++++ THE DATA ++++

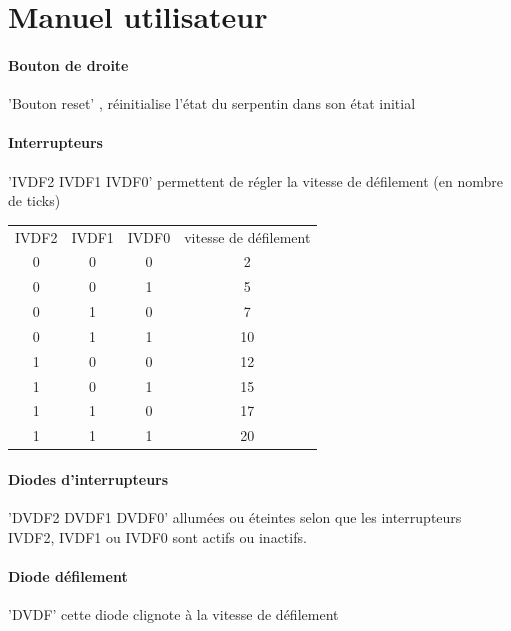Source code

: \documentclass[10pt]{article}
\begin{document}
    \newpage
    \section{Manuel utilisateur}
    
    \paragraph{Bouton de droite} 'Bouton reset' , réinitialise l'état du serpentin dans son état initial
    
    \paragraph{Interrupteurs} 'IVDF2 IVDF1 IVDF0' permettent de régler la vitesse de défilement (en nombre de ticks)
    
    \begin{table}[h]
        \centering
        \begin{tabular}{cccc}
                IVDF2 & IVDF1 & IVDF0 & vitesse de défilement \\
                  0   &   0   &   0   & 2 \\
                  0   &   0   &   1   & 5 \\
                  0   &   1   &   0   & 7 \\
                  0   &   1   &   1   & 10 \\
                  1   &   0   &   0   & 12 \\
                  1   &   0   &   1   & 15 \\
                  1   &   1   &   0   & 17 \\
                  1   &   1   &   1   & 20 \\
        \end{tabular}
    \end{table}
        
    \paragraph{Diodes d'interrupteurs} 'DVDF2 DVDF1 DVDF0' allumées ou éteintes selon que les interrupteurs IVDF2, IVDF1 ou IVDF0 sont actifs ou inactifs.
    
    \paragraph{Diode défilement} 'DVDF' cette diode clignote à la vitesse de défilement
    
\end{document}
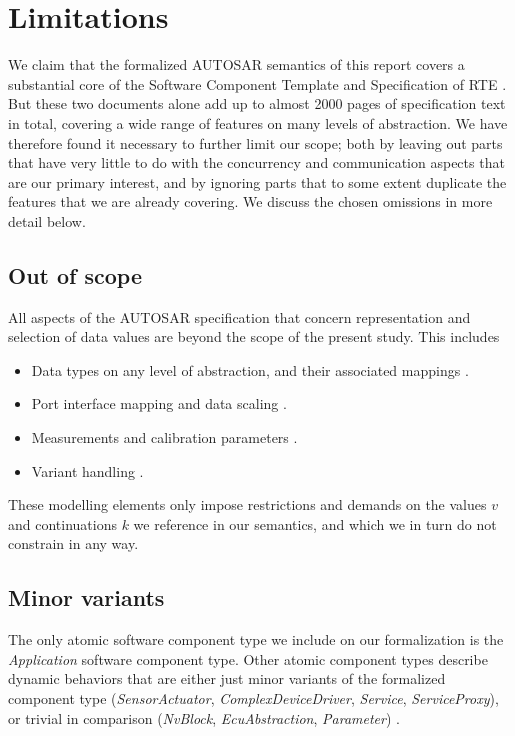 \documentclass[10pt,conference]{IEEEtran}
\begin{document}
\section{Limitations}

We claim that the formalized AUTOSAR semantics of this report covers a substantial core of the Software Component Template and Specification of RTE \cite{AR:SWC, AR:RTE}. But these two documents alone add up to almost 2000 pages of specification text in total, covering a wide range of features on many levels of abstraction. We have therefore found it necessary to further limit our scope; both by leaving out parts that have very little to do with the concurrency and communication aspects that are our primary interest, and by ignoring parts that to some extent duplicate the features that we are already covering. We discuss the chosen omissions in more detail below.

\subsection{Out of scope}

All aspects of the AUTOSAR specification that concern representation and selection of data values are beyond the scope of the present study. This includes
\begin{itemize}
\item Data types on any level of abstraction, and their associated mappings \cite[ch.~5]{AR:SWC}.
\item Port interface mapping and data scaling \cite[ch.~4.3]{AR:SWC}.
\item Measurements and calibration parameters \cite[ch.~2.2]{AR:SWC}.
\item Variant handling \cite[ch.~2.4]{AR:SWC}.
\end{itemize}
These modelling elements only impose restrictions and demands on the values $v$ and continuations $k$ we reference in our semantics, and which we in turn do not constrain in any way.


\subsection{Minor variants}

The only atomic software component type we include on our formalization is the \emph{Application} software component type. Other atomic component types describe dynamic behaviors that are either just minor variants of the formalized component type (\emph{SensorActuator}, \emph{ComplexDeviceDriver}, \emph{Service}, \emph{ServiceProxy}), or trivial in comparison (\emph{NvBlock}, \emph{EcuAbstraction}, \emph{Parameter}) \cite[ch.~3.2.3]{AR:SWC}.
\end{document}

++++

*ABOUT THIS TASK:* Each line from the one containing "Measurements and calibration" down to the final line of the listing must appear in the answer exactly as written, and no other line may.

*OUTPUT OF THE EXERCISE:*
\item Measurements and calibration parameters \cite[ch.~2.2]{AR:SWC}.
\item Variant handling \cite[ch.~2.4]{AR:SWC}.
\end{itemize}
These modelling elements only impose restrictions and demands on the values $v$ and continuations $k$ we reference in our semantics, and which we in turn do not constrain in any way.


\subsection{Minor variants}

The only atomic software component type we include on our formalization is the \emph{Application} software component type. Other atomic component types describe dynamic behaviors that are either just minor variants of the formalized component type (\emph{SensorActuator}, \emph{ComplexDeviceDriver}, \emph{Service}, \emph{ServiceProxy}), or trivial in comparison (\emph{NvBlock}, \emph{EcuAbstraction}, \emph{Parameter}) \cite[ch.~3.2.3]{AR:SWC}.
\end{document}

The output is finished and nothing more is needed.